The author presented excerpts from the memories of survivors with new details that have emerged which shed new light on the most controversial episode of the Latvian experience in Pomerania – the massacre of 32 Polish prisoners at Flederborn, now Podgaje, on 3rd February 1945. New evidence adds even greater weight to the theory that the killings 78 years ago were carried out by the German-Dutch 48th SS and not the Latvians.
“A soldier who was there and later came to the UK told his son that the prisoners were machine-gunned on an icy pond in Flederborn,” the author told the hall. “His story was consistent each time. They were killed by the German-Dutch 48th SS.”

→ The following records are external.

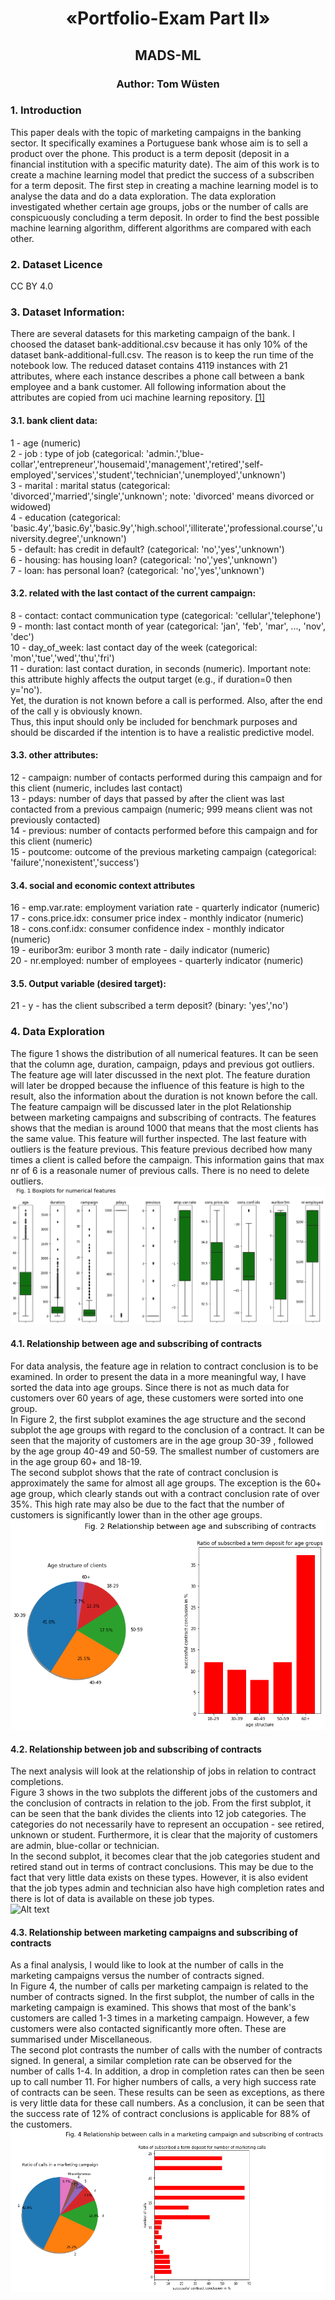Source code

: <h1><center>«Portfolio-Exam Part II» </center></h1>
<h2><center>MADS-ML </center></h2>
<h3><center>Author: Tom Wüsten </center></h3>



### 1. Introduction
This paper deals with the topic of marketing campaigns in the banking sector. It specifically examines a Portuguese bank whose aim is to sell a product over the phone. This product is a term deposit (deposit in a financial institution with a specific maturity date). The aim of this work is to create a machine learning model that predict the success of a subscriben for a term deposit. The first step in creating a machine learning model is to analyse the data and do a data exploration. The data exploration investigated whether certain age groups, jobs or the number of calls are conspicuously concluding a term deposit. In order to find the best possible machine learning algorithm, different algorithms are compared with each other.

### 2. Dataset Licence
CC BY 4.0 <br>

### 3. Dataset Information:

There are several datasets for this marketing campaign of the bank. I choosed the dataset bank-additional.csv because it has only 10% of the dataset bank-additional-full.csv. The reason is to keep the run time of the notebook low. The reduced dataset contains 4119 instances with 21 attributes, where each instance describes a phone call between a bank employee and a bank customer.
All following information about the attributes are copied from uci machine learning repository. [[1]](#100) <br>
#### 3.1. bank client data:
1 - age (numeric) <br>
2 - job : type of job (categorical: 'admin.','blue-collar','entrepreneur','housemaid','management','retired','self-employed','services','student','technician','unemployed','unknown') <br>
3 - marital : marital status (categorical: 'divorced','married','single','unknown'; note: 'divorced' means divorced or widowed) <br>
4 - education (categorical: 'basic.4y','basic.6y','basic.9y','high.school','illiterate','professional.course','university.degree','unknown') <br>
5 - default: has credit in default? (categorical: 'no','yes','unknown') <br>
6 - housing: has housing loan? (categorical: 'no','yes','unknown') <br>
7 - loan: has personal loan? (categorical: 'no','yes','unknown') <br>
####  3.2. related with the last contact of the current campaign:
8 - contact: contact communication type (categorical: 'cellular','telephone') <br>
9 - month: last contact month of year (categorical: 'jan', 'feb', 'mar', ..., 'nov', 'dec') <br>
10 - day_of_week: last contact day of the week (categorical: 'mon','tue','wed','thu','fri') <br>
11 - duration: last contact duration, in seconds (numeric). Important note: this attribute highly affects the output target (e.g., if duration=0 then y='no'). <br>
Yet, the duration is not known before a call is performed. Also, after the end of the call y is obviously known. <br>
Thus, this input should only be included for benchmark purposes and should be discarded if the intention is to have a realistic predictive model.
####  3.3. other attributes:
12 - campaign: number of contacts performed during this campaign and for this client (numeric, includes last contact) <br>
13 - pdays: number of days that passed by after the client was last contacted from a previous campaign (numeric; 999 means client was not previously contacted) <br>
14 - previous: number of contacts performed before this campaign and for this client (numeric) <br>
15 - poutcome: outcome of the previous marketing campaign (categorical: 'failure','nonexistent','success') <br>
####  3.4. social and economic context attributes
16 - emp.var.rate: employment variation rate - quarterly indicator (numeric) <br>
17 - cons.price.idx: consumer price index - monthly indicator (numeric) <br>
18 - cons.conf.idx: consumer confidence index - monthly indicator (numeric) <br>
19 - euribor3m: euribor 3 month rate - daily indicator (numeric) <br>
20 - nr.employed: number of employees - quarterly indicator (numeric) <br>

####  3.5. Output variable (desired target):
21 - y - has the client subscribed a term deposit? (binary: 'yes','no') <br>

### 4. Data Exploration
The figure 1 shows the distribution of all numerical features. It can be seen that the column age, duration, campaign, pdays and previous got outliers. The feature age will later discussed in the next plot. The feature duration will later be dropped because the influence of this feature is high to the result, also the information about the duration is not known before the call. The feature campaign will be discussed later in the plot Relationship between marketing campaigns and subscribing of contracts. The features shows that the median is around 1000 that means that the most clients has the same value. This feature will further inspected. The last feature with outliers is the feature previous. This feature  previous decribed how many times a client is called before the campaign. This information gains that max nr of 6 is a reasonale numer of previous calls. There is no need to delete outliers. <br>
<img src="/output/numerical_features.png" alt="Alt text" title="Optional title">

#### 4.1. Relationship between age and subscribing of contracts
For data analysis, the feature age in relation to contract conclusion is to be examined.  In order to present the data in a more meaningful way, I have sorted the data into age groups. Since there is not as much data for customers over 60 years of age, these customers were sorted into one group. <br>
In Figure 2, the first subplot examines the age structure and the second subplot the age groups with regard to the conclusion of a contract. It can be seen that the majority of customers are in the age group 30-39 , followed by the age group 40-49 and 50-59. The smallest number of customers are in the age group 60+ and 18-19. <br>
The second subplot shows that the rate of contract conclusion is approximately the same for almost all age groups. The exception is the 60+ age group, which clearly stands out with a contract conclusion rate of over 35%. This high rate may also be due to the fact that the number of customers is significantly lower than in the other age groups. <br>
<img src="/output/age_versus_subcribes.png" alt="Alt text" title="Optional title">

#### 4.2. Relationship between job and subscribing of contracts
The next analysis will look at the relationship of jobs in relation to contract completions. <br>
Figure 3 shows in the two subplots the different jobs of the customers and the conclusion of contracts in relation to the job. From the first subplot, it can be seen that the bank divides the clients into 12 job categories. The categories do not necessarily have to represent an occupation - see retired, unknown or student. Furthermore, it is clear that the majority of customers are admin, blue-collar or technician. <br>
In the second subplot, it becomes clear that the job categories student and retired stand out in terms of contract conclusions. This may be due to the fact that very little data exists on these types. However, it is also evident that the job types admin and technician also have high completion rates and there is lot of data is available on these job types. <br>
<img src="/output/jobs_versus_subcribes.png" alt="Alt text" title="Optional title">

#### 4.3. Relationship between marketing campaigns and subscribing of contracts
As a final analysis, I would like to look at the number of calls in the marketing campaigns versus the number of contracts signed.  <br>
In Figure 4, the number of calls per marketing campaign is related to the number of contracts signed. In the first subplot, the number of calls in the marketing campaign is examined. This shows that most of the bank's customers are called 1-3 times in a marketing campaign. However, a few customers were also contacted significantly more often. These are summarised under Miscellaneous.  <br>
The second plot contrasts the number of calls with the number of contracts signed. In general, a similar completion rate can be observed for the number of calls 1-4. In addition, a drop in completion rates can then be seen up to call number 11. For higher numbers of calls, a very high success rate of contracts can be seen. These results can be seen as exceptions, as there is very little data for these call numbers. As a conclusion, it can be seen that the success rate of 12% of contract conclusions is applicable for 88% of the customers. <br>
<img src="/output/marketing_versus_subcribes.png" alt="Alt text" title="Optional title">
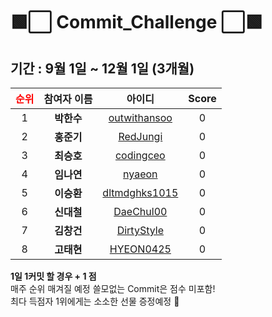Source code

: # 🟩⬜️ Commit_Challenge ⬜🟩

## 기간 : 9월 1일 ~ 12월 1일 (3개월) ##
| <span style="color:red"> 순위 </span> | 참여자 이름 | 아이디 | Score |
| :------------: | :------------: | :-------------: | :-------------: |
| 1 | **박한수** | [outwithansoo](https://github.com/outwithansoo)  | 0 |
| 2 | **홍준기** | [RedJungi](https://github.com/RedJungi) | 0 |
| 3 | **최승호** | [codingceo](https://github.com/codingceo)  | 0 |
| 4 | **임나연** | [nyaeon](https://github.com/nyaeon)  | 0 |
| 5 | **이승환** | [dltmdghks1015](https://github.com/dltmdghks1015)  | 0 |
| 6 | **신대철** | [DaeChul00](https://github.com/DaeChul00)  | 0 |
| 7 | **김창건** | [DirtyStyle](https://github.com/DirtyStyle)  | 0 |
| 8 | **고태현** | [HYEON0425](https://github.com/HYEON0425)  | 0 |

<b> 1일 1커밋 할 경우 + 1 점 </b> <br> 
매주 순위 매겨질 예정 쓸모없는 Commit은 점수 미포함! <br>
최다 득점자 1위에게는 소소한 선물 증정예정 🎁 
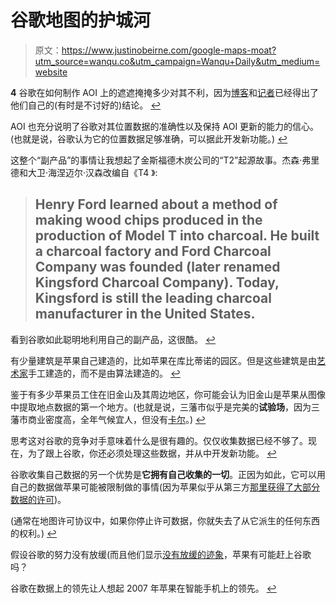 # 谷歌地图的护城河

> 原文：<https://www.justinobeirne.com/google-maps-moat?utm_source=wanqu.co&utm_campaign=Wanqu+Daily&utm_medium=website>

**4** 谷歌在如何制作 AOI 上的遮遮掩掩多少对其不利，因为[博客](http://www.slate.com/blogs/future_tense/2016/07/27/google_maps_new_redesign_doesn_t_hide_its_biases.html)和[记者](https://www.citylab.com/design/2016/08/google-maps-areas-of-interest/493670/)已经得出了他们自己的(有时是不讨好的)结论。 [↩︎](#back-note4)

AOI 也充分说明了谷歌对其位置数据的准确性以及保持 AOI 更新的能力的信心。(也就是说，谷歌认为它的位置数据足够准确，可以据此开发新功能。) [↩︎](#back-note5)

这整个“副产品”的事情让我想起了金斯福德木炭公司的“T2”起源故事。杰森·弗里德和大卫·海涅迈尔·汉森改编自《T4 》:

> ## Henry Ford learned about a method of making wood chips produced in the production of Model T into charcoal. He built a charcoal factory and Ford Charcoal Company was founded (later renamed Kingsford Charcoal Company). Today, Kingsford is still the leading charcoal manufacturer in the United States.

看到谷歌如此聪明地利用自己的副产品，这很酷。 [↩︎](#back-note6)

有少量建筑是苹果自己建造的，比如苹果在库比蒂诺的园区。但是这些建筑是由[艺术家](http://ecady.com)手工建造的，而不是由算法建造的。 [↩︎](#back-note7)

鉴于有多少苹果员工住在旧金山及其周边地区，你可能会认为旧金山是苹果从图像中提取地点数据的第一个地方。(也就是说，三藩市似乎是完美的**试验场**，因为三藩市商业密度高，全年气候宜人，但没有[卡尔](https://twitter.com/KarlTheFog)。) [↩︎](#back-note8)

思考这对谷歌的竞争对手意味着什么是很有趣的。仅仅收集数据已经不够了。现在，为了跟上谷歌，你还必须处理这些数据，并从中开发新功能。 [↩︎](#back-note9-10-11)

谷歌收集自己数据的另一个优势是**它拥有自己收集的一切**。正因为如此，它可以用自己的数据做苹果可能被限制做的事情(因为苹果似乎从第三方[那里获得了大部分数据的许可](https://gspe21-ssl.ls.apple.com/html/attribution-94.html))。

(通常在地图许可协议中，如果你停止许可数据，你就失去了从它派生的任何东西的权利。) [↩︎](#back-note9-10-11)

假设谷歌的努力没有放缓(而且他们显示[没有放缓的迹象](https://twitter.com/viticci/status/930899943266639873)，苹果有可能赶上谷歌吗？

谷歌在数据上的领先让人想起 2007 年苹果在智能手机上的领先。 [↩︎](#back-note9-10-11)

Tens of thousands of Latvians were drafted into the 15th SS Division during 1944 to rebuild the unit, badly mauled in the Soviet summer offensive that year. Under-trained and short of weapons, they were thrown into battle to stop the Soviet Vistula-Oder offensive, ending up in a chaotic and bloody seven-week retreat to the Oder and then into Germany. Most of the men never returned home, becoming the 'Lost Legion'.
During the research for the book, Hunt assembled a chronology of events on the road between Jastrow and Landeck (Jastrowie and Ledyczek) which suggests that between 3,500 and 5,000 Latvians may have died along a 15km stretch of road.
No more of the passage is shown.